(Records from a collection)
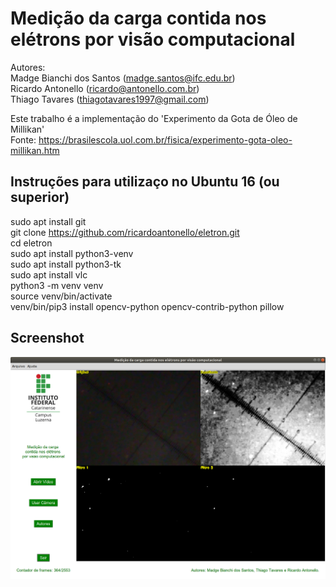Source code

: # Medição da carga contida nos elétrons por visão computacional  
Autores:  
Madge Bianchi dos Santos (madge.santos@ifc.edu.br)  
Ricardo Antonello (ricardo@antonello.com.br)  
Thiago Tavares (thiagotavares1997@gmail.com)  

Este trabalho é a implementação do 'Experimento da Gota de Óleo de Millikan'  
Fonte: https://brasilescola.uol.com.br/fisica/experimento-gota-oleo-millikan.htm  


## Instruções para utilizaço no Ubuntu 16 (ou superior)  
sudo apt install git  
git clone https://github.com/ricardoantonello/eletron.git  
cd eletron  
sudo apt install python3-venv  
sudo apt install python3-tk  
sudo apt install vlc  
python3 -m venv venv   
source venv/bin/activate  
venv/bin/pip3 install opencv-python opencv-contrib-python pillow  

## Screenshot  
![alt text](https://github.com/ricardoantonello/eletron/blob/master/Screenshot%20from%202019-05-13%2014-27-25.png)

What is being asked —
Write only the number of lines in the data above that include "install".

Completed task —
5